Simply put when all the anti-nuclear lobby stop jumping up and down screaming abuse all while fingers stuffed in ears prevents any and all information and updates from even faintly filtering through?

And taken straight from the handbook of an abuse screaming scientologist?

Hydrogen will likely play a part in our future, but only when the energy we produce is clean enough, safe enough and cheap enough to make hydrogen part of a viable energy mix for the future.

We might use solar thermal but only if molten salt technology combined with economies of scale, make both viable and affordable?

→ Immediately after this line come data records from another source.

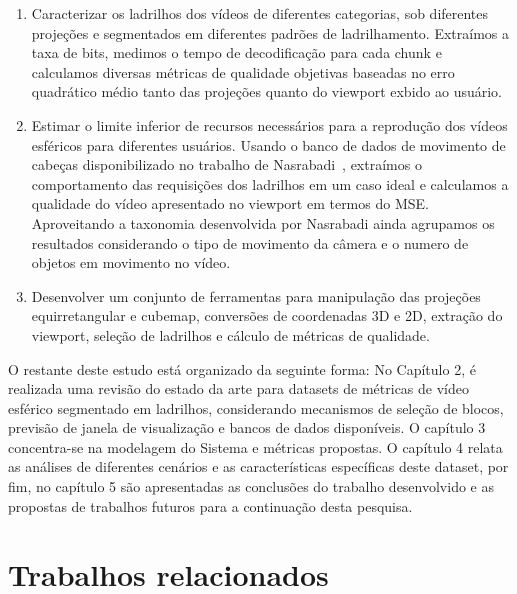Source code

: \begin{enumerate}
	\item Caracterizar os ladrilhos dos vídeos de diferentes categorias, sob diferentes projeções e segmentados em diferentes padrões de ladrilhamento. Extraímos a taxa de bits, medimos o tempo de decodificação para cada chunk e calculamos diversas métricas de qualidade objetivas baseadas no erro quadrático médio tanto das projeções quanto do viewport exbido ao usuário.

	\item Estimar o limite inferior de recursos necessários para a reprodução dos vídeos esféricos para diferentes usuários. Usando o banco de dados de movimento de cabeças disponibilizado no trabalho de Nasrabadi~\cite{Nasrabadi2019}, extraímos o comportamento das requisições dos ladrilhos em um caso ideal e calculamos a qualidade do vídeo apresentado no viewport em termos do MSE. Aproveitando a taxonomia desenvolvida por Nasrabadi ainda agrupamos os resultados considerando o tipo de movimento da câmera e o numero de objetos em movimento no vídeo.

	\item Desenvolver um conjunto de ferramentas para manipulação das projeções equirretangular e cubemap, conversões de coordenadas 3D e 2D, extração do viewport, seleção de ladrilhos e cálculo de métricas de qualidade.
\end{enumerate}

O restante deste estudo está organizado da seguinte forma: No Capítulo 2, é realizada uma revisão do estado da arte para datasets de métricas de vídeo esférico segmentado em ladrilhos, considerando mecanismos de seleção de blocos, previsão de janela de visualização e bancos de dados disponíveis. O capítulo 3 concentra-se na modelagem do Sistema e métricas propostas. O capítulo 4 relata as análises de diferentes cenários e as características específicas deste dataset, por fim, no capítulo 5 são apresentadas as conclusões do trabalho desenvolvido e as propostas de trabalhos futuros para a continuação desta pesquisa.


 \chapter{Trabalhos relacionados}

Hydrogen production relying on heat and catalytically assisted decomposition to make it vastly more affordable as an endlessly sustainable liquid transport fuel, and likely used in hybrids that include battery storage and fuel cells? And as such more than compete with conventional transport on range, grunt or mind numbing F1 acceleration!

And more or less leaving battery power for the commute?

We hear endless talk about storage and doable as stored hydrogen made, if you will, while the sun shines or when gormless anti nuclear advocates like Adian, take a new look with fresh eyes at thorium!

And significantly harder than herding cats!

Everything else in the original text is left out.